This broke something with the ingress network such that no traffic could enter through any exposed/published ports, either from the local machine or remotely.

Uninstalling this update made it all work again.

Deploying containers on the nat network worked fine. Access from the containers to the external network remained working in a docker swarm, but no traffic could come in.

simmohall commented 4 years ago

yep we just had same problem. Our services within the swarm couldn't communicate with each other either. :( :(

veepee78 commented 4 years ago

I had issues already with 2020-04 cumulative update.

Currently my swarm status is that containers using overlay network can contact services running in our network like mq and db, but if you go inside the container and try to use tracert or ping, they can't connect anything!? Also, if I expose port from container to host, it does not work.

Ingress network is somehow messed up. Does not help to delete all hns networks and let docker create them again. Same situation continues.

Nat network works.

alexftr commented 4 years ago

Same problem for us. Containers can't communicate with each other. @djarvis How did you uninstall that package? I tried wusa /uninstall /kb:4551853 but it it said "...required by your computer and cannot be uninstalled"

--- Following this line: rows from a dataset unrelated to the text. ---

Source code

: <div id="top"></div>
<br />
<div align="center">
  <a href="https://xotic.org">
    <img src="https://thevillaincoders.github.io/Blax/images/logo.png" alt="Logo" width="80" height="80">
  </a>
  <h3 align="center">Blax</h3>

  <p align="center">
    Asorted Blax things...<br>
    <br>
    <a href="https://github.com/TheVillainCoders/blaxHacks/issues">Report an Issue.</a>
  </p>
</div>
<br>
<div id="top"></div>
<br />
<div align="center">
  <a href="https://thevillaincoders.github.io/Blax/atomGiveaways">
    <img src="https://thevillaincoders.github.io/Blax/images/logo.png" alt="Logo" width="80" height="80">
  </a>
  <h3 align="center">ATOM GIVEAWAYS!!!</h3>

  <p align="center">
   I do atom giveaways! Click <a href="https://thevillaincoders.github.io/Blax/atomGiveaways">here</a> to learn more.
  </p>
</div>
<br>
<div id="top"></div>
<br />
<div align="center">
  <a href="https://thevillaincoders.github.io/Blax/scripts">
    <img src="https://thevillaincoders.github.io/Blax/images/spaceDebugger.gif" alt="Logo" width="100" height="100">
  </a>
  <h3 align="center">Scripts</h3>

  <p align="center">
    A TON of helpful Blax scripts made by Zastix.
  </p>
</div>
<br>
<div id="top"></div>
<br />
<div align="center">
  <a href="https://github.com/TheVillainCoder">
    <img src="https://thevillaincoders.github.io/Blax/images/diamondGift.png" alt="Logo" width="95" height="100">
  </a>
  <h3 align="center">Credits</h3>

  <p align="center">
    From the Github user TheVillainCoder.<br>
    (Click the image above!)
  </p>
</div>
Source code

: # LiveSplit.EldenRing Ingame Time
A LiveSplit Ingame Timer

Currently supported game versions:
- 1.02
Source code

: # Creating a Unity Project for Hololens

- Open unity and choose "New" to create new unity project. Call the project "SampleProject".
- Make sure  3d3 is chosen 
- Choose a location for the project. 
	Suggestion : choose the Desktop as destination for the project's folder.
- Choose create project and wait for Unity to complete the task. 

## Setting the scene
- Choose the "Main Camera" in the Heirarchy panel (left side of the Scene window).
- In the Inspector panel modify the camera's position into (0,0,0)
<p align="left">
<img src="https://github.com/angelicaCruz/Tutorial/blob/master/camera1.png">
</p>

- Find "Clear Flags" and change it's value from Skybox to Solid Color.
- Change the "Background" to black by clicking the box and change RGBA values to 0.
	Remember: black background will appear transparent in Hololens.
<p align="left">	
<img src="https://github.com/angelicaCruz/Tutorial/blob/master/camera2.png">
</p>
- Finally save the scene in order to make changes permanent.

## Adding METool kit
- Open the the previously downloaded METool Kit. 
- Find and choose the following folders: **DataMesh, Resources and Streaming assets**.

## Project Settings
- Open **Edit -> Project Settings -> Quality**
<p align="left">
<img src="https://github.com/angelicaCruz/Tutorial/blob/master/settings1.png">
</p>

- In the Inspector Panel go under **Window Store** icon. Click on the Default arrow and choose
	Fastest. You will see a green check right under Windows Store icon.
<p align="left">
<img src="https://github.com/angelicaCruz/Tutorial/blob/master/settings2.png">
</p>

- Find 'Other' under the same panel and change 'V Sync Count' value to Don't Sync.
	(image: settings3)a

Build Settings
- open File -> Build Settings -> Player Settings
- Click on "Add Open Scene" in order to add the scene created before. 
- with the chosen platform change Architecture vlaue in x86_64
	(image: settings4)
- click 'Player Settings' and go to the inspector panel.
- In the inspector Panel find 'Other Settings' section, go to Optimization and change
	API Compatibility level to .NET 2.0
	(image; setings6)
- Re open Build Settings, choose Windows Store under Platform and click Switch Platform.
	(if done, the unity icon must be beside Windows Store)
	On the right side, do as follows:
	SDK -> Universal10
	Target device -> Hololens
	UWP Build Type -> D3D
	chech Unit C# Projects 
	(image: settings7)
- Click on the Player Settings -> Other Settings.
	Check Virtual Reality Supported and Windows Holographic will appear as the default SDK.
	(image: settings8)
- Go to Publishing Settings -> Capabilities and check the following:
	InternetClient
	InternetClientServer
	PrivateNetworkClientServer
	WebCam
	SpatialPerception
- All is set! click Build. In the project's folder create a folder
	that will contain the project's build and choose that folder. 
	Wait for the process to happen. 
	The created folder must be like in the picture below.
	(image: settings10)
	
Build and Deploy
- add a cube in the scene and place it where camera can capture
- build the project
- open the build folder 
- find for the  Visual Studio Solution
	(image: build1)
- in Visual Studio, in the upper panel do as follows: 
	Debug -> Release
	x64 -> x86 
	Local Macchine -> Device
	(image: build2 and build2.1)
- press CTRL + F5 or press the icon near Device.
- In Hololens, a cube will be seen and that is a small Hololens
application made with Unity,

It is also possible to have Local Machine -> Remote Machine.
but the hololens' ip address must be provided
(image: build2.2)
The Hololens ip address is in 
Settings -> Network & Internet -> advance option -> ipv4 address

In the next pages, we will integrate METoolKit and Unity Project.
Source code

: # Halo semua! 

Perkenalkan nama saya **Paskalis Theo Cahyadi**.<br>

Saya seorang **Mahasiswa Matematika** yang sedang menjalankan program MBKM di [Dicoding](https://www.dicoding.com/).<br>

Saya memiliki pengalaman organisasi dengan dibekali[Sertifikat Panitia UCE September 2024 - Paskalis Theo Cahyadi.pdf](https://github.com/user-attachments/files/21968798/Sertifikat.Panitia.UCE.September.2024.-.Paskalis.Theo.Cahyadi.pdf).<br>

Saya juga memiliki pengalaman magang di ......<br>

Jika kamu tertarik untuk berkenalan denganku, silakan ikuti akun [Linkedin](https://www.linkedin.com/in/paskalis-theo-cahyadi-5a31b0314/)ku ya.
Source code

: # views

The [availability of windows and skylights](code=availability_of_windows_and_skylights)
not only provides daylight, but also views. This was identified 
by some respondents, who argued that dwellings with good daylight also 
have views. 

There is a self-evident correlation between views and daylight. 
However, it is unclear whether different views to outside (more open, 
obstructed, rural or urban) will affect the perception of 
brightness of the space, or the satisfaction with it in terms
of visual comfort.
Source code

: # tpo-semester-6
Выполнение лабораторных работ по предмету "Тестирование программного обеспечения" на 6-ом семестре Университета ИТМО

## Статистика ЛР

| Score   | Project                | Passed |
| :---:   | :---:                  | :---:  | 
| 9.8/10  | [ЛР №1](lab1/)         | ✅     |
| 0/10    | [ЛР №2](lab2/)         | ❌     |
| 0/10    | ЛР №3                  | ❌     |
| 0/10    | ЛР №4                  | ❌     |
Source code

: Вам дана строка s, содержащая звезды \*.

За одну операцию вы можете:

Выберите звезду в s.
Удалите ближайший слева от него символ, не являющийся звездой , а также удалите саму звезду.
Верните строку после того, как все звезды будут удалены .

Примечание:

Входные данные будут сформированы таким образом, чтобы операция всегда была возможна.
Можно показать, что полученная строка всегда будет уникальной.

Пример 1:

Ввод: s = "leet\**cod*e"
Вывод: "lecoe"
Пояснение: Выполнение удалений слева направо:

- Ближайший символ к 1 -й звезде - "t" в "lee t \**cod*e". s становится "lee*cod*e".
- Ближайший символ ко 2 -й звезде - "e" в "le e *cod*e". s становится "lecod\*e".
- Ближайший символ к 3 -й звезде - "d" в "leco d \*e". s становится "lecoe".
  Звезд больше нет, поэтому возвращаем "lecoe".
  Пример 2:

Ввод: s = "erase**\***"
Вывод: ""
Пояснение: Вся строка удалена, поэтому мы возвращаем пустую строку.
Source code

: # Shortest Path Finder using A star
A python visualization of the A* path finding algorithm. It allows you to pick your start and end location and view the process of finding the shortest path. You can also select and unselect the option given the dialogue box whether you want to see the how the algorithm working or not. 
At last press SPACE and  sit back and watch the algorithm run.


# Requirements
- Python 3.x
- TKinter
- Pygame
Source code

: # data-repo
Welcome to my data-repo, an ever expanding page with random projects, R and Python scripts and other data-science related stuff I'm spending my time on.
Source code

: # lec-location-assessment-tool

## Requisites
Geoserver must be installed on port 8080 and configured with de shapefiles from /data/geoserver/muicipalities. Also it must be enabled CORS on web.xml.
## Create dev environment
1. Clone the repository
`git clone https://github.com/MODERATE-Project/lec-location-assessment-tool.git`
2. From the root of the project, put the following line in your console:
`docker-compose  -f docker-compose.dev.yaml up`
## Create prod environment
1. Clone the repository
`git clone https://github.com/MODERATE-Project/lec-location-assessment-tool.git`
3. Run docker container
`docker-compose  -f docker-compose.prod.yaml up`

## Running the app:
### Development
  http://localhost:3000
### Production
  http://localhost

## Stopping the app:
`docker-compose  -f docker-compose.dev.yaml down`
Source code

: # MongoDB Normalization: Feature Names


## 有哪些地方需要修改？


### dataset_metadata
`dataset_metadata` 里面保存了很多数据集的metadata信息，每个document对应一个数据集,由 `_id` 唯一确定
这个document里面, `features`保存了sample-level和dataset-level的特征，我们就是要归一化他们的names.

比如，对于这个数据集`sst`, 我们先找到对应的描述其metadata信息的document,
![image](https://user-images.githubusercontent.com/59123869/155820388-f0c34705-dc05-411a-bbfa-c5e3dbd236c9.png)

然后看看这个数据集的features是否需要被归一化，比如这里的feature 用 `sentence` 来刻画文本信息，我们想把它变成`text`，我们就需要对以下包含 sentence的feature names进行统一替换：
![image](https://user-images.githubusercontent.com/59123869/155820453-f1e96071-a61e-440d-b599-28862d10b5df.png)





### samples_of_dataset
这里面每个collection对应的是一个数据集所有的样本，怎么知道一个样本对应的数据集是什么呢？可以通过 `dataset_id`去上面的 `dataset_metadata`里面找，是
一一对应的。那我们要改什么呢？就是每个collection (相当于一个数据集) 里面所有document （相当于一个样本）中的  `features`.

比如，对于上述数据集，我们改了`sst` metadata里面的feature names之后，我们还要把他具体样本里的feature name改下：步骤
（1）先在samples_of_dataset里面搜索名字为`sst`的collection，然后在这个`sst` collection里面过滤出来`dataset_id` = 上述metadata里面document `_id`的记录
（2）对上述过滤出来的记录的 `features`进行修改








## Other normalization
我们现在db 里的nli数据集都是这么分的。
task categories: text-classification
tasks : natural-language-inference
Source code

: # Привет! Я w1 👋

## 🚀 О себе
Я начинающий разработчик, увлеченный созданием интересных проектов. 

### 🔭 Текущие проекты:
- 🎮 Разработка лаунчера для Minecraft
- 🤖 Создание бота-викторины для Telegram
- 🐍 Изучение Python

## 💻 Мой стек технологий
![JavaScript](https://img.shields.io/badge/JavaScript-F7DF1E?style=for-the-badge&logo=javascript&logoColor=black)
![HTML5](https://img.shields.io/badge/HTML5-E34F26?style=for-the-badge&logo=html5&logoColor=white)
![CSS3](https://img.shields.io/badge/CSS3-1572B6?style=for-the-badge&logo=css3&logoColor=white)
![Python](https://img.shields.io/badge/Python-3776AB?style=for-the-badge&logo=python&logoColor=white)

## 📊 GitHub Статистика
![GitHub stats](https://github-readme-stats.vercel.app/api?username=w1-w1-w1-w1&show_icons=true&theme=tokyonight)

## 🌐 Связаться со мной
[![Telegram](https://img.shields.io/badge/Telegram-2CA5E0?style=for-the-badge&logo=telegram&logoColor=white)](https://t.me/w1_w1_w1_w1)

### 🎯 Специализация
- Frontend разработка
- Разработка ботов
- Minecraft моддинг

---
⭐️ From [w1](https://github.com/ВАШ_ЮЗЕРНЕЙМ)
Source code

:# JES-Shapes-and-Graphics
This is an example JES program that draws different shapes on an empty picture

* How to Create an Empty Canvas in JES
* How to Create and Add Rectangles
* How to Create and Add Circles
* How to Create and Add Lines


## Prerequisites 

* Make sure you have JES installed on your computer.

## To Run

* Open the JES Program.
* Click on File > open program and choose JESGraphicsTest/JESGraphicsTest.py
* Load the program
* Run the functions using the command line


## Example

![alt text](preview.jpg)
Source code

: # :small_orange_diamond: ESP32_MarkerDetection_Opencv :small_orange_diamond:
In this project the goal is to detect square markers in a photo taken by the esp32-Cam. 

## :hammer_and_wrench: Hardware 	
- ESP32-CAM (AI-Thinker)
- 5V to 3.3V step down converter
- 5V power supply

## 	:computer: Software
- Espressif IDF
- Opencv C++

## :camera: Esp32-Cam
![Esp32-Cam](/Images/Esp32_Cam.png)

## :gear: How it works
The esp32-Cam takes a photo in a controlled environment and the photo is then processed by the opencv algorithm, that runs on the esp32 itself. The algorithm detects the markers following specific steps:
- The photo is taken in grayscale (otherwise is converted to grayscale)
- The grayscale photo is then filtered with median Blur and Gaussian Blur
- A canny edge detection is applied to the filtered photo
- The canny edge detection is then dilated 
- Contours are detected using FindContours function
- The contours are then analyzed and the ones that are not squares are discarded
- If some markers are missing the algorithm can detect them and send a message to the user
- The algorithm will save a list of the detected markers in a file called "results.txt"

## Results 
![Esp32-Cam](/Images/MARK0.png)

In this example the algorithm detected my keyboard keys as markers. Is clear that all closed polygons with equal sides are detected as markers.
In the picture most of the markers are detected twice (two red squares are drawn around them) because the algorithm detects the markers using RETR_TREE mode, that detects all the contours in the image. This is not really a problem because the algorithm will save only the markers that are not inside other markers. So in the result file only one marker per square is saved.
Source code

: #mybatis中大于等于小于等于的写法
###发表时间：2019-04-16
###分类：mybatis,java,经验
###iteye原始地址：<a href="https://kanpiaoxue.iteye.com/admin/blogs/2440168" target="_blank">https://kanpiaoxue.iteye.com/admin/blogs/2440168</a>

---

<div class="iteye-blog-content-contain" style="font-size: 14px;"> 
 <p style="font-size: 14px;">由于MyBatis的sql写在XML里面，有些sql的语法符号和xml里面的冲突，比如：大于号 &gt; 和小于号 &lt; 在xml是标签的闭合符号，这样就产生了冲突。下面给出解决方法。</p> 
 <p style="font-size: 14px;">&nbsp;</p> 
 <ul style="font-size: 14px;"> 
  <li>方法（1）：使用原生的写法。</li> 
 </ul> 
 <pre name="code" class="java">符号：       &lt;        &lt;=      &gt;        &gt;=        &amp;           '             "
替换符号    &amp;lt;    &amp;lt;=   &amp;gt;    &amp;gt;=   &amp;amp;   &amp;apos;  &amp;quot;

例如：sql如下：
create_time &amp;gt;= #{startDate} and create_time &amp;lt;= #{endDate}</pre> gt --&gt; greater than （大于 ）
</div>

avinhan commented 4 years ago

@alexftr we have the same issue with a couple of our environments in Azure. We had the issue happen to one of our dev environments a week back. But at that time we were able to uninstall it. Today it happened in our QA environments, but now we cannot uninstall it. We get the following error:

image

Did anyone manage to fix the Swarm network issue?

djarvis commented 4 years ago

@alexftr Same story as @avinhan, we were able to freely uninstall it a few weeks ago but now we are not. Looking for a fix to this or a way to rip out this update that seems to now be cemented in.

jabteles commented 4 years ago

Having the same issue. Uninstalled and now I can access other services by name from other service.

djarvis commented 4 years ago

@jabteles How did you uninstall the update?

EagleIJoe commented 4 years ago

Uninstalled with the above wusa command did the trick on my workers.

FWIW: it is not only swarm related. I had issues with my kubernetes / flannel / docker workers.

jabteles commented 4 years ago

@jabteles How did you uninstall the update?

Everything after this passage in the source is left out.